Yesterday I read about a contest being held by the bike lemming that had entrants asking several questions, including how many biking movies you could think of, which was your favorite and why. One of the first that came to mind for me was American Flyers, the 1985 Kevin Costner flick about two brothers heading west to ride in a race called Hell of the West. That fictional race was based on the Coors Classic, and the last two legs were through the Colorado National Monument west of Grand Junction.
Then I was flipping around cable channels later in the day, and there it was, American Flyers. Now, it's a cheesy movie that not many people would really want to see more than once. But there are some fun scenes of training rides in the Midwest, supposedly Indiana and points west. But the real scenery comes in the race scenes. It opens with a stage in the boulder area and moves on to the Monument for a ride that's been called the Tour of the Moon for it's incredible rock formations, hills, and tunnels. It was fun to watch those scenes since I rode through the Colorado National Monument on the BTC last June.  I decided to do a little research on the Coors Classic.
In 1975, the founders of Celestial Seasonings tea company launched a race called the Red Zinger Bicycle Classic to promote their tea by the same name. It was a popular, local, Colorado race. Four years later the PR director bought the rights to the race and took his idea for a bigger event to Coors Brewing. Over the next 10 years it grew into a hugely popular American tour, with stages in Colorado, Nevada and California. One year there was even a stage on the Big Island of Hawaii. It grew over time to become the fourth largest bike race in the world, after the Tour de France, Vuelta Espana, and Giro d'Italia. Winners included Greg Lemond, twice, and Bernard Hinault.

Sunday, February 21, 2010

escape to alcatr(AZ)

It was funny to read Lizzylou's post about visiting Phoenix last weekend. I was there too, but I didn't see her. I escaped from winter for a week and joined several family members in visiting my nephew and his wife, and my oldest brother, who all live in Phoenix.

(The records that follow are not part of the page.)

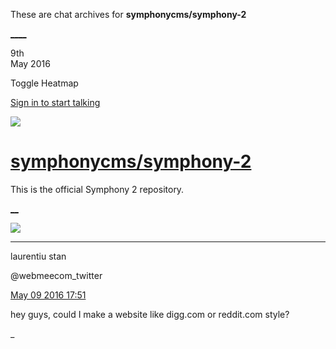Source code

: These are chat archives for **symphonycms/symphony-2**

[__](/symphonycms/symphony-2/archives/2016/05/10)[__](/symphonycms/symphony-2/archives/2016/05/08)

9th  
May 2016

Toggle Heatmap

[Sign in to start talking](/login?action=login&button=archive-login)

![](https://avatars-02.gitter.im/group/iv/3/57542c45c43b8c601977197e?s=48)

#  [symphonycms/symphony-2](/symphonycms/symphony-2)

This is the official Symphony 2 repository.

[ __](/orgs/symphonycms/rooms "More symphonycms rooms")

![](https://pbs.twimg.com/profile_images/713751512166608897/xq2b1Hpa_bigger.jpg)

____

laurentiu stan

@webmeecom_twitter

[May 09 2016
17:51](https://gitter.im/symphonycms/symphony-2?at=5730ce0ff9a53a60793d1bc7)

hey guys, could I make a website like digg.com or reddit.com style?

_

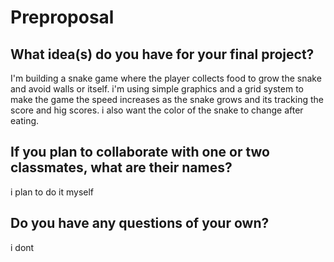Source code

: # Preproposal

## What idea(s) do you have for your final project?
 I'm building a snake game where the player collects food to grow the snake and avoid walls or itself. 
 i'm using simple graphics and a grid system to make the game the speed increases as the snake grows 
 and its tracking the score and hig scores. i also want the color of the snake to change after eating. 

## If you plan to collaborate with one or two classmates, what are their names?

i plan to do it myself 

## Do you have any questions of your own?

i dont 
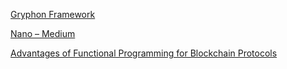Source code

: 
[Gryphon Framework](http://www.gryphonframework.org/)



[Nano – Medium](https://medium.com/nanocurrency)



[Advantages of Functional Programming for Blockchain Protocols](https://hackernoon.com/advantages-of-functional-programming-for-blockchain-protocols-1ca2d4ac1033)

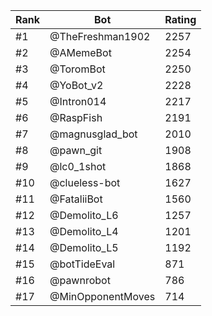 Rank|Bot|Rating
---|---|---
#1|@TheFreshman1902|2257
#2|@AMemeBot|2254
#3|@ToromBot|2250
#4|@YoBot_v2|2228
#5|@Intron014|2217
#6|@RaspFish|2191
#7|@magnusglad_bot|2010
#8|@pawn_git|1908
#9|@lc0_1shot|1868
#10|@clueless-bot|1627
#11|@FataliiBot|1560
#12|@Demolito_L6|1257
#13|@Demolito_L4|1201
#14|@Demolito_L5|1192
#15|@botTideEval|871
#16|@pawnrobot|786
#17|@MinOpponentMoves|714
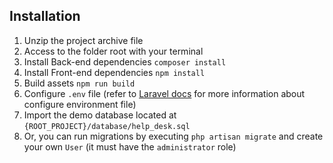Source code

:## Installation

1. Unzip the project archive file
2. Access to the folder root with your terminal
3. Install Back-end dependencies `composer install`
4. Install Front-end dependencies `npm install`
5. Build assets `npm run build`
6. Configure `.env` file (refer to [Laravel docs](https://laravel.com/docs) for more information about configure environment file)
7. Import the demo database located at `{ROOT_PROJECT}/database/help_desk.sql`
8. Or, you can run migrations by executing `php artisan migrate` and create your own `User` (it must have the `administrator` role)
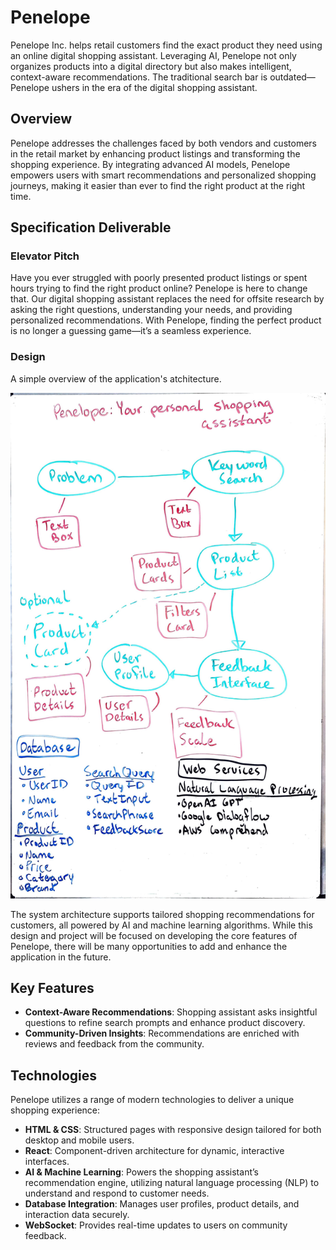 # Penelope

Penelope Inc. helps retail customers find the exact product they need using an online digital shopping assistant. Leveraging AI, Penelope not only organizes products into a digital directory but also makes intelligent, context-aware recommendations. The traditional search bar is outdated—Penelope ushers in the era of the digital shopping assistant.

## Overview

Penelope addresses the challenges faced by both vendors and customers in the retail market by enhancing product listings and transforming the shopping experience. By integrating advanced AI models, Penelope empowers users with smart recommendations and personalized shopping journeys, making it easier than ever to find the right product at the right time.

## Specification Deliverable

### Elevator Pitch

Have you ever struggled with poorly presented product listings or spent hours trying to find the right product online? Penelope is here to change that. Our digital shopping assistant replaces the need for offsite research by asking the right questions, understanding your needs, and providing personalized recommendations. With Penelope, finding the perfect product is no longer a guessing game—it’s a seamless experience.

### Design
A simple overview of the application's atchitecture.

![A website design flow chart on a whiteboard](2024-08-29_PenelopeApplicationDesign.jpg)

The system architecture supports tailored shopping recommendations for customers, all powered by AI and machine learning algorithms. While this design and project will be focused on developing the core features of Penelope, there will be many opportunities to add and enhance the application in the future.

## Key Features

- **Context-Aware Recommendations**: Shopping assistant asks insightful questions to refine search prompts and enhance product discovery.
- **Community-Driven Insights**: Recommendations are enriched with reviews and feedback from the community.

## Technologies

Penelope utilizes a range of modern technologies to deliver a unique shopping experience:

- **HTML & CSS**: Structured pages with responsive design tailored for both desktop and mobile users.
- **React**: Component-driven architecture for dynamic, interactive interfaces.
- **AI & Machine Learning**: Powers the shopping assistant’s recommendation engine, utilizing natural language processing (NLP) to understand and respond to customer needs.
- **Database Integration**: Manages user profiles, product details, and interaction data securely.
- **WebSocket**: Provides real-time updates to users on community feedback.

A few years ago we were there in March, and drove out to Bouse, AZ to see if we could find out anything more about the training area where my Dad spent some time before going to Europe in WWII. General Patton had created a desert training center in parts of CA, NV, and AZ in anticipation of joining the fighting against Rommel in Africa. By the time they were ready to go, fighting in Africa was over and Dad's battalion found themselves on the way to Normandy for D-Day.
We found out that they held a ceremony each February to honor and remember those who trained at Camp Bouse and fought for our freedom. They invited my Dad to come the following year, and he's been there for the ceremony the last three years. Better late than never, the 748th tank battalion is found! It's emotional and uplifting to accompany Dad to this place that represents a big part of his life. That night we raised our glasses to his buddies, Barney, Crist, and Red who were fast friends through the war, and for the rest of their lives.
We spent most of the rest of the week enjoying the weather and my nephew's backyard. And on Monday we got together with some close friends and their beautiful girls. We spent several hours in the sun eating pizza, chips and pico, and hot salsa. But mostly laughing and catching up. I didn't even get on a bike, though Chuck lives close to some great trails in South Mountain Park. So, it's back to the trainer while winter hangs on to the bitter end. I hope it makes spring that much sweeter.